A group of guards were stood down over the incident, but it has become a flashpoint for internal unrest, with insiders claiming procedures weren't followed when the teen was allocated to the cell.
They also complain that some youth justice workers have faced the consequences when more senior people should take responsibility.
With four months to go until the state election, the case is the latest sign of the ongoing problems in juvenile jails, which have been plagued by a series of damaging riots, violence against staff and escapes.
Yesterday, Youth Affairs Minister Jenny Mikakos was also questioned in Parliament about the use of "punishment rooms" against young people at the former Grevillea unit in Barwon Prison, and the "hot-box" that a teenager claimed he was locked in for 23 hours, with the heater cranked up so high he could barely stand.
"We make no apologies for what we did in relation to Grevillea," said Ms Mikakos, adding that she could not comment on individual cases.
"Isolation is allowed under the legislation when it goes to the safety of the young person involved - or the safety of the facility - and there are very strict provisions around these issues."
The most recent incident took place in May and the officers were stood down earlier this month, but insiders have claimed the shared-cell arrangement was not properly authorised by a panel set up to oversee the placements of young people in the system.

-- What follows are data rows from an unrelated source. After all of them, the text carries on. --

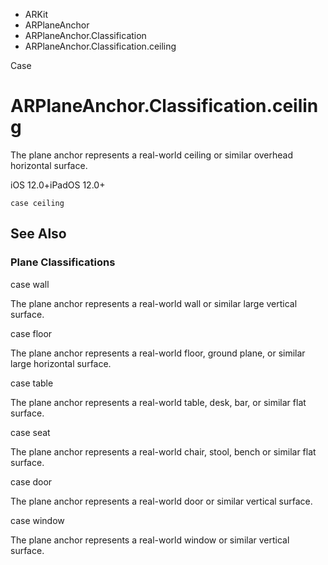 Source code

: 

- ARKit
- ARPlaneAnchor
- ARPlaneAnchor.Classification
-  ARPlaneAnchor.Classification.ceiling 

Case

# ARPlaneAnchor.Classification.ceiling

The plane anchor represents a real-world ceiling or similar overhead horizontal surface.

iOS 12.0+iPadOS 12.0+

``` source
case ceiling
```

## See Also

### Plane Classifications

case wall

The plane anchor represents a real-world wall or similar large vertical surface.

case floor

The plane anchor represents a real-world floor, ground plane, or similar large horizontal surface.

case table

The plane anchor represents a real-world table, desk, bar, or similar flat surface.

case seat

The plane anchor represents a real-world chair, stool, bench or similar flat surface.

case door

The plane anchor represents a real-world door or similar vertical surface.

case window

The plane anchor represents a real-world window or similar vertical surface.


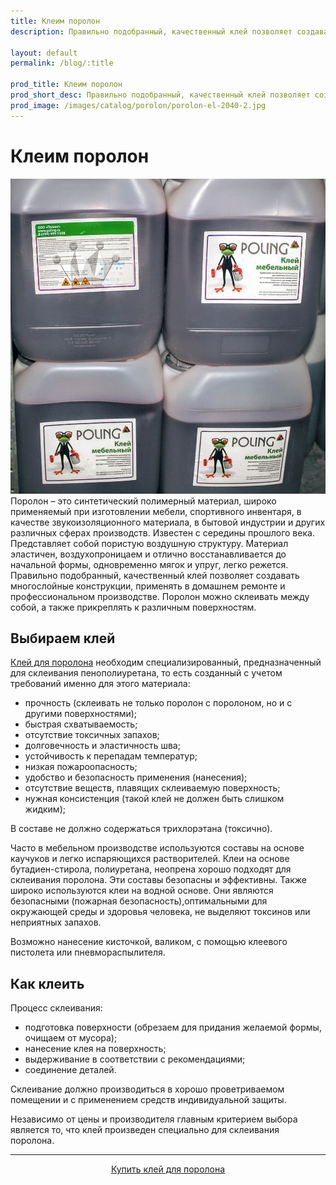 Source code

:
 ```yaml
---
title: Клеим поролон
description: Правильно подобранный, качественный клей позволяет создавать многослойные конструкции, применять в домашнем ремонте и профессиональном производстве.

layout: default
permalink: /blog/:title

prod_title: Клеим поролон
prod_short_desc: Правильно подобранный, качественный клей позволяет создавать многослойные конструкции, применять в домашнем ремонте и профессиональном производстве.
prod_image: /images/catalog/porolon/porolon-el-2040-2.jpg
---
```

# Клеим поролон
<img class="image right" src="/images/catalog/furnitura-dlya-obivki-klej/kley-mebelniy-poling-1.jpg"/>
Поролон – это синтетический полимерный материал, широко применяемый при изготовлении мебели, спортивного инвентаря, в качестве звукоизоляционного материала, в бытовой индустрии   и других различных сферах производств. Известен с середины прошлого века. Представляет собой пористую воздушную структуру. Материал эластичен, воздухопроницаем и отлично восстанавливается до начальной формы, одновременно мягок и упруг, легко режется. Правильно подобранный, качественный клей позволяет создавать многослойные конструкции, применять в домашнем ремонте и профессиональном производстве. Поролон можно склеивать между собой, а также прикреплять  к различным поверхностям.

## Выбираем клей

[Клей для поролона](/catalog/furnitura-dlya-obivki-klej/kley-mebelniy-poling) необходим специализированный, предназначенный для склеивания пенополиуретана, то есть созданный с учетом требований именно для этого материала:

- прочность (склеивать не только поролон с поролоном, но и с другими поверхностями);
- быстрая схватываемость;
- отсутствие токсичных запахов;
- долговечность и эластичность шва;
- устойчивость к перепадам температур;
- низкая пожароопасность; 
- удобство и безопасность применения (нанесения);
- отсутствие веществ, плавящих склеиваемую поверхность;
- нужная консистенция (такой клей не должен быть слишком жидким);

В составе не должно содержаться трихлорэтана (токсично).

Часто в мебельном производстве используются составы на основе каучуков и легко испаряющихся растворителей. Клеи на основе бутадиен-стирола, полиуретана, неопрена хорошо подходят для склеивания поролона. Эти составы безопасны и эффективны. Также широко  используются клеи на водной основе. Они  являются безопасными (пожарная безопасность),оптимальными для окружающей среды и здоровья человека, не выделяют токсинов или неприятных запахов.

Возможно нанесение кисточкой, валиком, с помощью клеевого пистолета или пневмораспылителя.

## Как клеить

Процесс склеивания:

- подготовка поверхности (обрезаем для придания желаемой формы, очищаем от мусора);
- нанесение клея на поверхность;
- выдерживание  в соответствии с рекомендациями;
- соединение  деталей.

Склеивание должно производиться в хорошо проветриваемом помещении и с применением средств индивидуальной защиты.

Независимо от цены и производителя главным критерием выбора является то, что клей произведен специально для склеивания поролона.

---
<p style="text-align:center"><a class="button alt" href="/catalog/furnitura-dlya-obivki-klej/kley-mebelniy-poling">Купить клей для поролона</a></p>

Some well-placed sources have also told The Age that the incident could have potentially been avoided if "red flags" had not been ignored, such as signs of sexualised behaviour witnessed in the lead-up to the event.
Asked whether proper processes had been followed, whether the victim was seen bound in his cell, and why workers had been stood down, Ms Mikakos replied:
"It's not appropriate to comment on matters subject to a police investigation."
Instead, the minister listed how the government was fixing the system after four years of "cuts, neglect and mismanagement" under the former Liberal government.
"We are acting on expert advice to strengthen and modernise Victoria's youth justice system through a record $1.2 billion investment.
This includes building fit-for-purpose infrastructure, recruiting additional staff and expanding rehabilitation programs to ensure staff and young people are safe and secure," she said.
The alleged assault is one of dozens that take place inside the youth justice system every year, but has been deemed so serious that the state's Commissioner for Children and Young People, Liana Buchanan, has also mounted a separate investigation in addition to Victoria Police's inquiry.
Ms Buchanan declined to comment on her review, other than to say:
"I can confirm that I am looking at it, and there are a number of aspects that are profoundly concerning."
However, opposition youth affairs spokeswoman Georgie Crozier said the incident was another symbol of the mismanagement of youth justice - and the government's denial of ongoing problems in the area of law and order.
"You can't fix a problem if you don't accept there is one and that's why we are seeing the system becoming even worse," she said.
"Some of the decisions made on individual cases have resulted in terrible consequences."